Shlomo Sand ist Historiker in Tel Aviv. Mit seinem Buch griff er schon vor ein paar Jahren in eine inner-isrealische Debatte ein. Das heißt, das Buch ist nicht für ein internationales Publikum geschrieben, sondern Sand attackiert Teile der israelischen Geschichtswissenschaft. Er verwirft den nationalen Gründungsmythos und kritisiert die staatliche Identitätspolitik mit ihren Ausgrenzungsmechanismen. Für ihn gibt es kein „jüdisches Volk“: „Das Judentum war schon immer eine bedeutende, sich aus verschiedenen Strömungen zusammensetzende religiöse Kultur, aber keine wandernde oder fremde ‚Nation‘.“ (364)

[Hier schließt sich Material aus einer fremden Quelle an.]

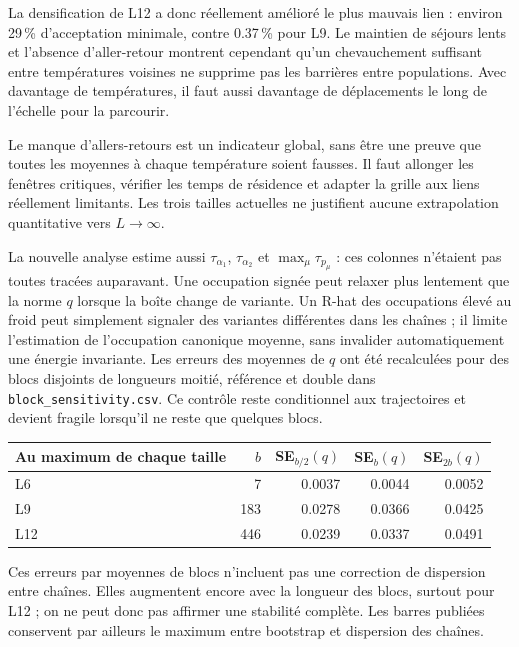 La densification de L12 a donc réellement amélioré le plus mauvais lien : environ 29\,\% d’acceptation minimale, contre 0.37\,\% pour L9. Le maintien de séjours lents et l’absence d’aller-retour montrent cependant qu’un chevauchement suffisant entre températures voisines ne supprime pas les barrières entre populations. Avec davantage de températures, il faut aussi davantage de déplacements le long de l’échelle pour la parcourir.

Le manque d’allers-retours est un indicateur global, sans être une preuve que toutes les moyennes à chaque température soient fausses. Il faut allonger les fenêtres critiques, vérifier les temps de résidence et adapter la grille aux liens réellement limitants. Les trois tailles actuelles ne justifient aucune extrapolation quantitative vers $L\to\infty$.

La nouvelle analyse estime aussi $\tau_{\alpha_1}$, $\tau_{\alpha_2}$ et $\max_\mu\tau_{p_\mu}$ : ces colonnes n’étaient pas toutes tracées auparavant. Une occupation signée peut relaxer plus lentement que la norme $q$ lorsque la boîte change de variante. Un R-hat des occupations élevé au froid peut simplement signaler des variantes différentes dans les chaînes ; il limite l’estimation de l’occupation canonique moyenne, sans invalider automatiquement une énergie invariante. Les erreurs des moyennes de $q$ ont été recalculées pour des blocs disjoints de longueurs moitié, référence et double dans \texttt{block\_sensitivity.csv}. Ce contrôle reste conditionnel aux trajectoires et devient fragile lorsqu’il ne reste que quelques blocs.

\begin{center}\small\begin{tabular}{lrrrr}\toprule

Au maximum de chaque taille & $b$ & SE$_{b/2}(q)$ & SE$_b(q)$ & SE$_{2b}(q)$\\\midrule

L6 & 7 & 0.0037 & 0.0044 & 0.0052\\

L9 & 183 & 0.0278 & 0.0366 & 0.0425\\

L12 & 446 & 0.0239 & 0.0337 & 0.0491\\

\bottomrule\end{tabular}\end{center}

Ces erreurs par moyennes de blocs n’incluent pas une correction de dispersion entre chaînes. Elles augmentent encore avec la longueur des blocs, surtout pour L12 ; on ne peut donc pas affirmer une stabilité complète. Les barres publiées conservent par ailleurs le maximum entre bootstrap et dispersion des chaînes.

Sand zeigt, wie im 19. Jahrhundert einzelne jüdische Historiker das Judentum zur Ethnie erklärten. Der Exodus, die Diaspora: Das alles sind Elemente eines wirkmächtigen Geschichtsmythos, geschaffen um eine jüdische Nation zu formen. Ein Höhepunkt des Buches ist für mich die Darstellung des „Berliner Antisemitismusstreits“ zwischen dem nationalkonservativen Historiker Heinrich von Treitschke und Heinrich Graetz von 1879 bis 1881. Wir erhalten ein historisches Beispiel, wie ein Ausschlussbegriff („Jude“) als Kampfbegriff für Entwicklung einer neuen Identität übernommen wird. Man könnte diese Strategie um viele Beispiele in der Geschichte und in der Gegenwart erweitern.

Für Sand ist dabei der größte Widerspruch, dass damit die christlich-antisemitischen Stereotype gleich mit übernommen wurden. Und so legt er den Finger in die Wunde: Das „jüdische Volk“ als Ethnie ist eine Übernahme biologistischer und rassistischer Denkmuster. Und auf der Basis eines ethnischen Nationalismus oder eine Religion lässt sich auf Dauer kein demokratisches Gemeinwesen organisieren. Das treibt ihn um.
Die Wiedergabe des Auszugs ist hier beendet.